I am trying to export a wordlist into a database table or a csv.
How can I do this?

The standard operators only accept examplesets as inputs.
Can i convert a wordlist into an example set?

Thx in advance,
Martin

Answers

  • Options
    colocolo Member Posts: 236 Maven
    Hi Martin,

    the operator "WordList to Data" should help you with that. ;)

    Greetings,
    Matthias
  • Options
    guitarslingerguitarslinger Member Posts: 12 Contributor II
    Oh, thanks...  :D

    Thank god there are no stupid questions... :)
  • Options
    alejandro_mauroalejandro_mauro Member Posts: 1 Contributor I
    Hi!!

    I am new to RapidMiner and I am trying to do the same, and I have found a problem when exporting to CSV using first the WordList to Data.
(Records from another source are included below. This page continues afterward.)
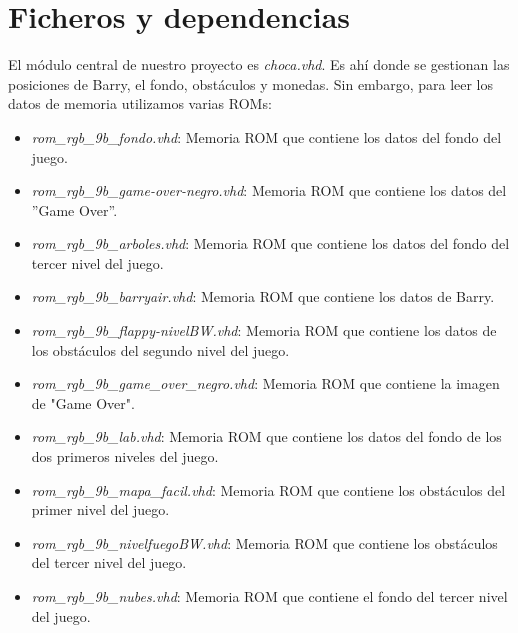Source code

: \documentclass[11pt, a4paper, spanish, openright, twoside]{book}
\begin{document}
\newpage
\mbox{}
\thispagestyle{empty}						%
\newpage


\tableofcontents 							%

\newpage
\mbox{}
\thispagestyle{empty}						%
\newpage


\vspace{3cm}


\section{Ficheros y dependencias}
El módulo central de nuestro proyecto es \textit{choca.vhd}. Es ahí donde se gestionan las posiciones de Barry, el fondo, obstáculos y monedas. Sin embargo, para leer los datos de memoria utilizamos varias ROMs:
\begin{itemize}
\item \textit{rom_rgb_9b_fondo.vhd}: Memoria ROM que contiene los datos del fondo del juego.
\item \textit{rom_rgb_9b_game-over-negro.vhd}: Memoria ROM que contiene los datos del ''Game Over''.
\item \textit{rom_rgb_9b_arboles.vhd}: Memoria ROM que contiene los datos del fondo del tercer nivel del juego.
\item \textit{rom_rgb_9b_barryair.vhd}: Memoria ROM que contiene los datos de Barry.
\item \textit{rom_rgb_9b_flappy-nivelBW.vhd}: Memoria ROM que contiene los datos de los obstáculos del segundo nivel del juego.
\item \textit{rom_rgb_9b_game_over_negro.vhd}: Memoria ROM que contiene la imagen de "Game Over".
\item \textit{rom_rgb_9b_lab.vhd}: Memoria ROM que contiene los datos del fondo de los dos primeros niveles del juego.
\item \textit{rom_rgb_9b_mapa_facil.vhd}: Memoria ROM que contiene los obstáculos del primer nivel del juego.
\item \textit{rom_rgb_9b_nivelfuegoBW.vhd}: Memoria ROM que contiene los obstáculos del tercer nivel del juego.
\item \textit{rom_rgb_9b_nubes.vhd}: Memoria ROM que contiene el fondo del tercer nivel del juego.
\end{itemize}
\end{document}
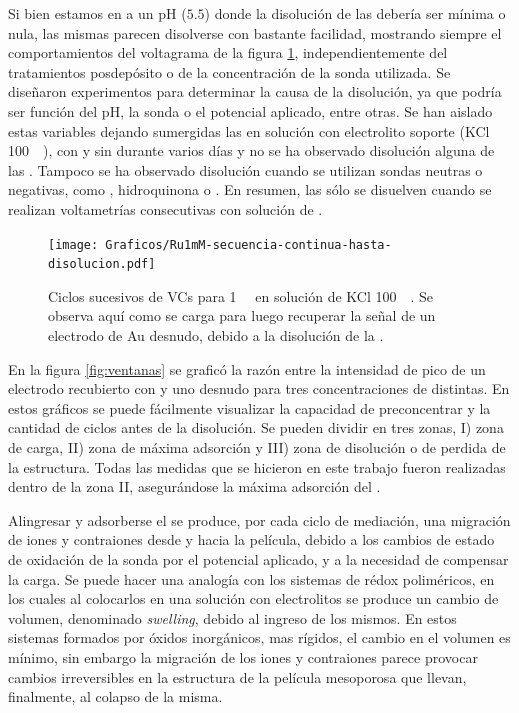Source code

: 		Si bien estamos en a un pH ($5.5$) donde la disolución de las \pdmF\space debería ser mínima o nula, las mismas parecen disolverse con bastante facilidad, mostrando siempre el comportamientos del voltagrama de la figura \ref{fig:diso_ru1mM}, independientemente del tratamientos posdepósito o de la concentración de la sonda utilizada. Se diseñaron experimentos para determinar la causa de la disolución, ya que podría ser función del pH, la sonda o el potencial aplicado, entre otras. Se han aislado estas variables dejando sumergidas las \pdmF\space en solución con electrolito soporte (KCl \SI{100}{\milli\Molar}), con y sin \ru\space durante varios días y no se ha observado disolución alguna de las \pdm. Tampoco se ha observado disolución cuando se utilizan sondas neutras o negativas, como \fe, hidroquinona o \fc. En resumen, las \pdmF\space sólo se disuelven cuando se realizan voltametrías consecutivas con solución de \ru\space.
			
		 	\begin{figure}[t!]
				\centering
		 	    \texttt{[image: Graficos/Ru1mM-secuencia-continua-hasta-disolucion.pdf]}
		        \caption[Disolución de una \pdmF\space en \ru.]{Ciclos sucesivos de VCs para \ru\space \SI{1}{\milli\Molar} en solución de KCl \SI{100}{\milli\Molar}. Se observa aquí como se carga para luego recuperar la señal de un electrodo de Au  desnudo, debido a la disolución de la \pdmF.}
		        \label{fig:diso_ru1mM}
		      	\end{figure} 

	    En la figura \ref{fig:ventanas} se graficó la razón entre la intensidad de pico de un electrodo recubierto con \pdmF\space y uno desnudo para tres concentraciones de \ru\space distintas. En estos gráficos se puede fácilmente visualizar la capacidad de preconcentrar y la cantidad de ciclos antes de la disolución. Se pueden dividir en tres zonas, I) zona de carga, II) zona de máxima adsorción y III) zona de disolución o de perdida de la estructura. Todas las medidas que se hicieron en este trabajo fueron realizadas dentro de la zona II, asegurándose la máxima adsorción del \ru\space.


		Al\space ingresar y adsorberse el \ru\space se produce, por cada ciclo de mediación, una migración de iones y contraiones desde y hacia la película, debido a los cambios de estado de oxidación de la sonda por el potencial aplicado, y a la necesidad de compensar la carga.  Se puede hacer una analogía con los sistemas de rédox poliméricos, en los cuales al colocarlos en una solución con electrolitos se produce un cambio de volumen, denominado \textit{swelling}, debido al ingreso de los mismos\cite{ybarra2005}. En estos sistemas formados por óxidos inorgánicos, mas rígidos, el cambio en el volumen es mínimo,\cite{Malfatti2009} sin embargo la migración de los iones y contraiones parece provocar cambios irreversibles en la estructura de la película mesoporosa que llevan, finalmente, al colapso de la misma.

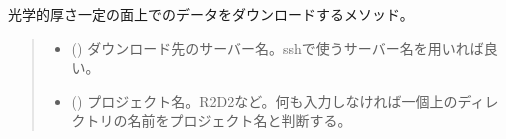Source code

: \documentclass[letterpaper,10pt,dvipdfmx,report]{sphinxmanual}
\begin{document}
\begin{fulllineitems}
\label{\detokenize{io:R2D2.R2D2_data.sync_tau}}
\pysigstartsignatures
{}
\pysigstopsignatures
\sphinxAtStartPar
光学的厚さ一定の面上でのデータをダウンロードするメソッド。
\begin{quote}\begin{description}
\begin{itemize}
\item {} 
\sphinxAtStartPar
{} () \sphinxhyphen{}\sphinxhyphen{} ダウンロード先のサーバー名。sshで使うサーバー名を用いれば良い。

\item {} 
\sphinxAtStartPar
{} () \sphinxhyphen{}\sphinxhyphen{} プロジェクト名。\textquotesingle{}R2D2\textquotesingle{}など。何も入力しなければ一個上のディレクトリの名前をプロジェクト名と判断する。

\end{itemize}

\end{description}\end{quote}

\end{fulllineitems}

\end{document}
    I have words with a "Total Occurrences" superior to 100, and when exporting it to the CSV I only get those under 100

    Example in my wordlist I have
    Word      Total Occurrence
    Rx            327
    Dg            100
    Viene        96

    When exporting to CSV, I don't get "Dg" for example that has 100 ocurrences, I only get from "Viene" to under...

    I don't get why the CSV is using the total occurrences column as %, and not showing data greater than 100.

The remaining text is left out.